It was majestic, breathtaking. It cost tens of millions of dollars. It was the most beautiful factory I'd ever seen. Such are the temples of wine in the Napa Valley. Shrines to people rather than agriculture. The days of Bottle Shock have long passed to be replaced by sticker shock. The Napa Valley is no longer the place a farmer can bring his winemaking dream to reality.
Today in the Napa Valley people build pyramids to their own memories just as the pharaohs did in ancient Egypt - and for the same reason. Immortality is expensive. Making wine is farming and it's hard to think of anything less glamorous. The choice for the ages is obvious - temples last longer than wines.
I was visiting one of Napa's new pyramids a few weeks ago and it was perfection. Majestic floor to ceiling windows filled with vineyard views, a winemaking facility loaded with the cutting edge technology and, of course, it was all integrated with equally cutting edge modern art. There was only one thing missing. There was no soul, no soul of the wine and no tie to the land. The connection to the land was lost as everything about the place was about people - nothing was about nature and dirt, which was nowhere to be seen except through perfectly clean, massive windows. It was there to see, but there was nothing to touch or that could touch you.
You can buy the land, the equipment, the art and the media, but in the end the wines will have no soul, no soil, unless it is really inside of you. Without that soul, no matter how much you spend, you just end up with a beautiful factory and like all factories you pump out an industrial product. Designer wines designed for points not people.
The marketing employed to sell these wines is as cold as the facility they're made in. Data points replace people and social media becomes a strategy not a conversation. You don't want to get your hands dirty.
On Route 29 in the heart of the Napa Valley is a plain gray barn where the wine, and only the wine, tells the story.

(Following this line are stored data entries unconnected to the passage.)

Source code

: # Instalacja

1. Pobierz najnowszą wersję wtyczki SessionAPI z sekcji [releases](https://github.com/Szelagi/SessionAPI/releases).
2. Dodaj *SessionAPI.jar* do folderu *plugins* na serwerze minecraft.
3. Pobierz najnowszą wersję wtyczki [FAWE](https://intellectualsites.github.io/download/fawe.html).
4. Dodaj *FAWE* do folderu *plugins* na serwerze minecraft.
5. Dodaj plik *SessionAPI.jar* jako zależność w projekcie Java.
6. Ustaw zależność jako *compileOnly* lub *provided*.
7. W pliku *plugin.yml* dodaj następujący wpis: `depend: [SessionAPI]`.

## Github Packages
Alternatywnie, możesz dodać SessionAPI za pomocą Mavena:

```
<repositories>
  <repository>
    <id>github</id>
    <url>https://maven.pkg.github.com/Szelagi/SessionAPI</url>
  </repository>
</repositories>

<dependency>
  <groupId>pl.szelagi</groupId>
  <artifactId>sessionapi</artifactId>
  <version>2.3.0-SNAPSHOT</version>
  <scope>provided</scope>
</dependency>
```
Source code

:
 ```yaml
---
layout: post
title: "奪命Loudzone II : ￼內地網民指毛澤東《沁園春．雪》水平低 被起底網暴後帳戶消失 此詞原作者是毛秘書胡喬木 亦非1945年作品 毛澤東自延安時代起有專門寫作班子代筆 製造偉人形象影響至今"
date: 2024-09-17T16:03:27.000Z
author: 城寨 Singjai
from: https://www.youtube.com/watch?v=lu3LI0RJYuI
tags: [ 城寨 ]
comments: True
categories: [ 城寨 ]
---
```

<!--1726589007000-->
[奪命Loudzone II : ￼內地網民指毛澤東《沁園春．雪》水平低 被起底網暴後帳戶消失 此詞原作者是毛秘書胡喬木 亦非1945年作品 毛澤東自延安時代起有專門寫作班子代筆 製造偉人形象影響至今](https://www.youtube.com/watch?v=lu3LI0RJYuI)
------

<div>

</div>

There Cathy Corison has endured the pointless point-ridden decades for wine when only points mattered and pH did not. Today she has been magically rediscovered without changing a thing. It seems actually having a vision and a passion, not simply an ego and a bottomless checking account, have become fashionable again. This, at least, is something we can be thankful for in the Napa Valley
There are real wine temples, like that plain gray barn, out there in the the Napa Valley and across California, but as in Indiana Jones, you'd better choose wisely. Most people choose poorly forgetting that it's in the cup of a carpenter that you're more likely to find real wine.